(Data shown begins)
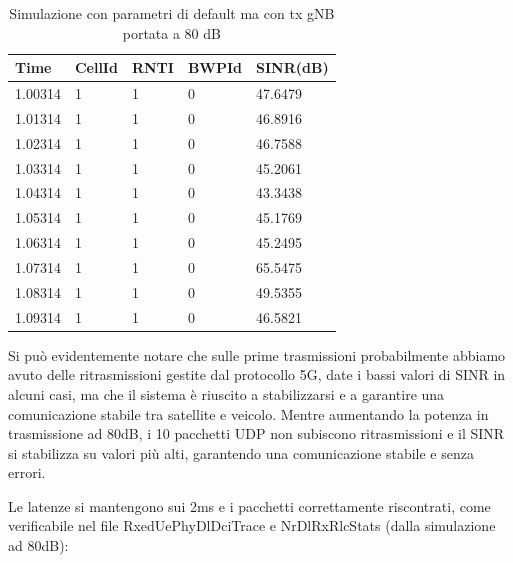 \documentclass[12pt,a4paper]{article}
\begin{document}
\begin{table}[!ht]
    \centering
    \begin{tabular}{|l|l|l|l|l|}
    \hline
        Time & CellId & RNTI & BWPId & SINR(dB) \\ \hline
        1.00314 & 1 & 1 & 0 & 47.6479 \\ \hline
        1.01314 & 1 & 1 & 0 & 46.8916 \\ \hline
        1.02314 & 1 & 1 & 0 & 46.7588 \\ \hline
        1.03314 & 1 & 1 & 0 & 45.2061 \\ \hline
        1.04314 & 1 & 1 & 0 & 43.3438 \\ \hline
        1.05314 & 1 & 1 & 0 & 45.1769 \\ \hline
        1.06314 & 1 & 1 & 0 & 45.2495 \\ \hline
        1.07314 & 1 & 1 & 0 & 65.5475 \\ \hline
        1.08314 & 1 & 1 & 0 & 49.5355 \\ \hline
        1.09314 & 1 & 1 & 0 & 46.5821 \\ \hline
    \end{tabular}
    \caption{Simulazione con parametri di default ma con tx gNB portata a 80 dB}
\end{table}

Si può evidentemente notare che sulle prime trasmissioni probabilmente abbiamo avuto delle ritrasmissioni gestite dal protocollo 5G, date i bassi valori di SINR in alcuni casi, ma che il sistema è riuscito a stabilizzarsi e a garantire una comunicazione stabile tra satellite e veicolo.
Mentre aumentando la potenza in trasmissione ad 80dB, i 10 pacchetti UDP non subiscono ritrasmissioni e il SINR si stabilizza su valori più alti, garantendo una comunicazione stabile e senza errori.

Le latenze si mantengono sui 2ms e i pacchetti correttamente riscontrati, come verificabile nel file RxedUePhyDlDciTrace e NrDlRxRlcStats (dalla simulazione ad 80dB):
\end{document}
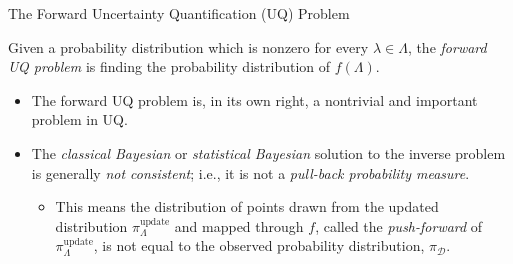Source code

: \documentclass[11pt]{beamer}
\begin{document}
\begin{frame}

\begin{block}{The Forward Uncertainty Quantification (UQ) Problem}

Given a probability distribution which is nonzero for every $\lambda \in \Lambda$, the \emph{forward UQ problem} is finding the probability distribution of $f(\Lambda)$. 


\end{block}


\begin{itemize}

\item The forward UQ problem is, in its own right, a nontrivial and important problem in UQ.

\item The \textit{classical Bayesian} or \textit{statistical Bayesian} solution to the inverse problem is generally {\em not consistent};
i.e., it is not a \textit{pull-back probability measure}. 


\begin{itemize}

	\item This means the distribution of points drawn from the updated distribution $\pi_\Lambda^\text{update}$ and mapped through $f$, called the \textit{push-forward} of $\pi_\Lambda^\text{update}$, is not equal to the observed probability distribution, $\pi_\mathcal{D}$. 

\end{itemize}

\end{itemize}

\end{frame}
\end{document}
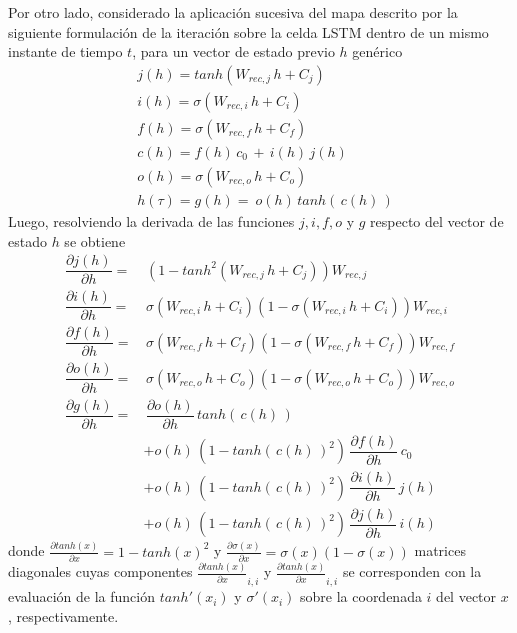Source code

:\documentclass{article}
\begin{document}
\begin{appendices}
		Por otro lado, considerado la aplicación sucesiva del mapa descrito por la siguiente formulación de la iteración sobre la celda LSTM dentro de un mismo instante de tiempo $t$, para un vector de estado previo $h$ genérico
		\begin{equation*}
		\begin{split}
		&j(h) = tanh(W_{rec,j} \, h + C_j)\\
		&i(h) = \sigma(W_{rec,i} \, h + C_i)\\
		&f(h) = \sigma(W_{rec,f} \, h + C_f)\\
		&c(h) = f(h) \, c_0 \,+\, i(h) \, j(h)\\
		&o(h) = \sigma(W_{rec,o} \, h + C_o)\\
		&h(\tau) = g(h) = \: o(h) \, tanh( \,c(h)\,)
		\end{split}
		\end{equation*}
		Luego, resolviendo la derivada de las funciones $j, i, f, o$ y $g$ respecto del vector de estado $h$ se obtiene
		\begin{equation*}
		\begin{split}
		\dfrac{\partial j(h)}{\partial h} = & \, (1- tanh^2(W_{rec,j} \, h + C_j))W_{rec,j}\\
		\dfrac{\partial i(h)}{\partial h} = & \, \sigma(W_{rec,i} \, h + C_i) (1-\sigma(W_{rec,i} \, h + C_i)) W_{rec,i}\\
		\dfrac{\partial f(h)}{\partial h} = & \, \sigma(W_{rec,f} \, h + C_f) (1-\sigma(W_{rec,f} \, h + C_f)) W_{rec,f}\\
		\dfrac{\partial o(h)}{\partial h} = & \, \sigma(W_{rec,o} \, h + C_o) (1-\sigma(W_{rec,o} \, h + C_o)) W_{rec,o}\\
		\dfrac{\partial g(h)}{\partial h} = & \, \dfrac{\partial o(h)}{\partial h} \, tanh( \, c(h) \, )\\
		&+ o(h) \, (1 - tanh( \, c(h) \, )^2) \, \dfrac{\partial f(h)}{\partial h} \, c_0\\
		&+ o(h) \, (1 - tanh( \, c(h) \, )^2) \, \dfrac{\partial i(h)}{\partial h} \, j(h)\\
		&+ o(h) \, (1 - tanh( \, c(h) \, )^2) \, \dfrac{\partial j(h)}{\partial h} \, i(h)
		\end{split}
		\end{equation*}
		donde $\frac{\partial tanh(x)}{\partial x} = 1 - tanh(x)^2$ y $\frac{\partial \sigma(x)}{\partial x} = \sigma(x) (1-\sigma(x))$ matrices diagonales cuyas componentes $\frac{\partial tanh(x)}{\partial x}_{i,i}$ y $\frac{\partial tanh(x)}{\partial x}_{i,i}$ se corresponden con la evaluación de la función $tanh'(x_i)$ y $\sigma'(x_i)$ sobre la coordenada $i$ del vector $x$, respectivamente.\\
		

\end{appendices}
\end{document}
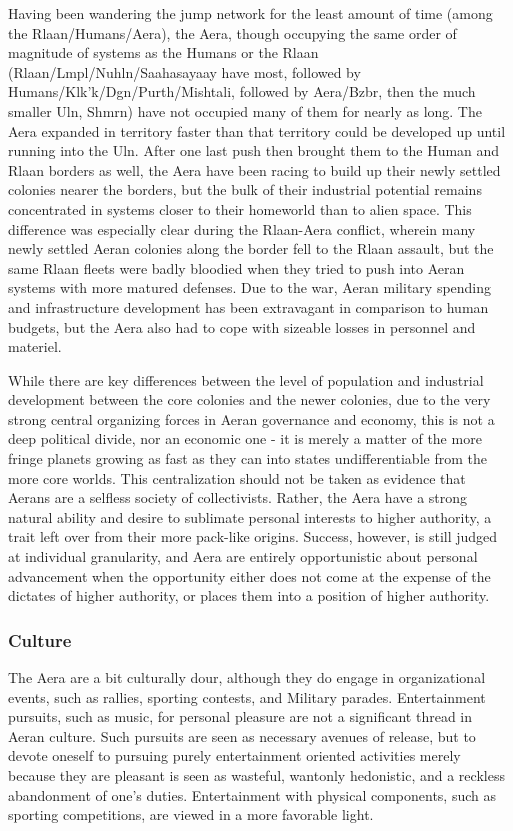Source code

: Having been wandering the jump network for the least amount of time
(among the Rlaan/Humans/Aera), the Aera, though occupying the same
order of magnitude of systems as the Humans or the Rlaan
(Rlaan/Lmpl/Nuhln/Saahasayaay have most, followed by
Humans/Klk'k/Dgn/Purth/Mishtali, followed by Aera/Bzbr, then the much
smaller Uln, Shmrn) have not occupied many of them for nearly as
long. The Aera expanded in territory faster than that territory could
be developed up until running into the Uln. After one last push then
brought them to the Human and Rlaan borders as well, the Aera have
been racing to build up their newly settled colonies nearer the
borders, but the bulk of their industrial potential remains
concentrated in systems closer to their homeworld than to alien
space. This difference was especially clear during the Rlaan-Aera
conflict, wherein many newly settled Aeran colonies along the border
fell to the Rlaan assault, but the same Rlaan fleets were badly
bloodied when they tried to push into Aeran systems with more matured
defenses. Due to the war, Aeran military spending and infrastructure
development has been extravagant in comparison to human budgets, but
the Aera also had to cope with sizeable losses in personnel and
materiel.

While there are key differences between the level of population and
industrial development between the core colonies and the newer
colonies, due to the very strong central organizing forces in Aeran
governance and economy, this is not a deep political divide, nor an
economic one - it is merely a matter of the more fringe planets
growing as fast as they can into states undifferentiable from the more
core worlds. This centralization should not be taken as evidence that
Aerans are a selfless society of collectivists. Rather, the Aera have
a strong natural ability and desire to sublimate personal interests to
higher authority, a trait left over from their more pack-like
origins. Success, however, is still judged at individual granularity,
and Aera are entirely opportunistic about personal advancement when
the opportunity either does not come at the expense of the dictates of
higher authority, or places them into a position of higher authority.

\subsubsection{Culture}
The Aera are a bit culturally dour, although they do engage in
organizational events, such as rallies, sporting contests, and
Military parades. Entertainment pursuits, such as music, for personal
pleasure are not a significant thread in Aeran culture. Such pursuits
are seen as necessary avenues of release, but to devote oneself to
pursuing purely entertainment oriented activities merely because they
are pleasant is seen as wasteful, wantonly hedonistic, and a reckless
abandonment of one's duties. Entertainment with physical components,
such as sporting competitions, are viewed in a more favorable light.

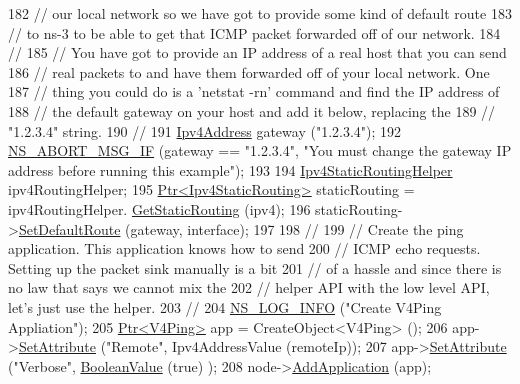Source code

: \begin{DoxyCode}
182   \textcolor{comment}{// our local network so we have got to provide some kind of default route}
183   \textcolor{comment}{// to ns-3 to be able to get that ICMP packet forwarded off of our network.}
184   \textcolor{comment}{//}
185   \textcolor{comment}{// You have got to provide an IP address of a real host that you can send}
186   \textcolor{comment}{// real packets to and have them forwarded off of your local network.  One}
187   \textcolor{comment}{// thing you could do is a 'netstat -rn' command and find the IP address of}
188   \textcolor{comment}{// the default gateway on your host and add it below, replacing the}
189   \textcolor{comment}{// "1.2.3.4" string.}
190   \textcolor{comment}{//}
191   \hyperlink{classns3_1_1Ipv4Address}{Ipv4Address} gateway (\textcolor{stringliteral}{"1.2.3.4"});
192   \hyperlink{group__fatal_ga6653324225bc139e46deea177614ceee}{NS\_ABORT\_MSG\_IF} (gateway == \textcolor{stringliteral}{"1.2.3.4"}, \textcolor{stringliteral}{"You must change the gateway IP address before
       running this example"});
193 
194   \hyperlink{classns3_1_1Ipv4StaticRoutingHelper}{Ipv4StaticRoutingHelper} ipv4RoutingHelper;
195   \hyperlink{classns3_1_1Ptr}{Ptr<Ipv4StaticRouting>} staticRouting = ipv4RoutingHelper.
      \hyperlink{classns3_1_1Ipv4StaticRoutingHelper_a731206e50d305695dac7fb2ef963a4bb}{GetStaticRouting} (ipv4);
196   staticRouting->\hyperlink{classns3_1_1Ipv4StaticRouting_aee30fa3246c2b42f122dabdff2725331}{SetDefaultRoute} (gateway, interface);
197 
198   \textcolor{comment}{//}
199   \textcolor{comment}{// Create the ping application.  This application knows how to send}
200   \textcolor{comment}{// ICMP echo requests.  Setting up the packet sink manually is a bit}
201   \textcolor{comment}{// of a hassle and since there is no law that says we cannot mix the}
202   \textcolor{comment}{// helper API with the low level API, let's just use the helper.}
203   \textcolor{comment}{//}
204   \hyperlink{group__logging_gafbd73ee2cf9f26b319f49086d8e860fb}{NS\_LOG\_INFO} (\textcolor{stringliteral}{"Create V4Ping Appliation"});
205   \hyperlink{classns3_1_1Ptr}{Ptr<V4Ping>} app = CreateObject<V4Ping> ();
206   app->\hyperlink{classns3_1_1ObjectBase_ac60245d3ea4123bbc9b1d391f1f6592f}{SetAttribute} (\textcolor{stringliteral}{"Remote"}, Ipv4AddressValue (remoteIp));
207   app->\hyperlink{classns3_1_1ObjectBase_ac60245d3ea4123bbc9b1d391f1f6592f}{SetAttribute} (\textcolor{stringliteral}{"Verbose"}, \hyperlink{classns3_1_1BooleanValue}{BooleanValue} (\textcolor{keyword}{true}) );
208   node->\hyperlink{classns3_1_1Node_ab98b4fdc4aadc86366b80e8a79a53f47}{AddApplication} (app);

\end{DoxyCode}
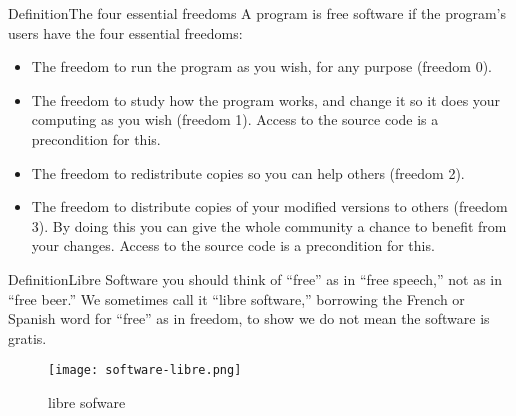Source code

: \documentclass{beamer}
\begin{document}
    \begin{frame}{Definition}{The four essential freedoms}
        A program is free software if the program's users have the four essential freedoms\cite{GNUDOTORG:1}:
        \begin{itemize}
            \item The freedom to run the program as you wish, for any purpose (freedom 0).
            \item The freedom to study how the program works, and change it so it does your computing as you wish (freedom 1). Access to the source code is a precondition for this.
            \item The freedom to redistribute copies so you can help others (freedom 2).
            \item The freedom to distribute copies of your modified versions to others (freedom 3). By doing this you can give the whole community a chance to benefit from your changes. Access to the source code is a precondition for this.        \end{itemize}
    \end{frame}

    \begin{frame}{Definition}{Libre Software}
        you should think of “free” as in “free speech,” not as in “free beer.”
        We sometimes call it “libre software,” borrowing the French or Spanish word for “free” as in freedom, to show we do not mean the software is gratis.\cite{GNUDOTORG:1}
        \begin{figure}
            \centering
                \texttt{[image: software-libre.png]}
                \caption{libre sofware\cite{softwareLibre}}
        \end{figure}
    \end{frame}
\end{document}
(Data shown ends)
-- Goal of the exercise --
Which lines above run from the one containing "brought them to" down to the one containing "Aerans are a"? Repeat exactly those, both ends included, and nothing else.

-- Response below --
brought them to the Human and Rlaan borders as well, the Aera have
been racing to build up their newly settled colonies nearer the
borders, but the bulk of their industrial potential remains
concentrated in systems closer to their homeworld than to alien
space. This difference was especially clear during the Rlaan-Aera
conflict, wherein many newly settled Aeran colonies along the border
fell to the Rlaan assault, but the same Rlaan fleets were badly
bloodied when they tried to push into Aeran systems with more matured
defenses. Due to the war, Aeran military spending and infrastructure
development has been extravagant in comparison to human budgets, but
the Aera also had to cope with sizeable losses in personnel and
materiel.

While there are key differences between the level of population and
industrial development between the core colonies and the newer
colonies, due to the very strong central organizing forces in Aeran
governance and economy, this is not a deep political divide, nor an
economic one - it is merely a matter of the more fringe planets
growing as fast as they can into states undifferentiable from the more
core worlds. This centralization should not be taken as evidence that
Aerans are a selfless society of collectivists. Rather, the Aera have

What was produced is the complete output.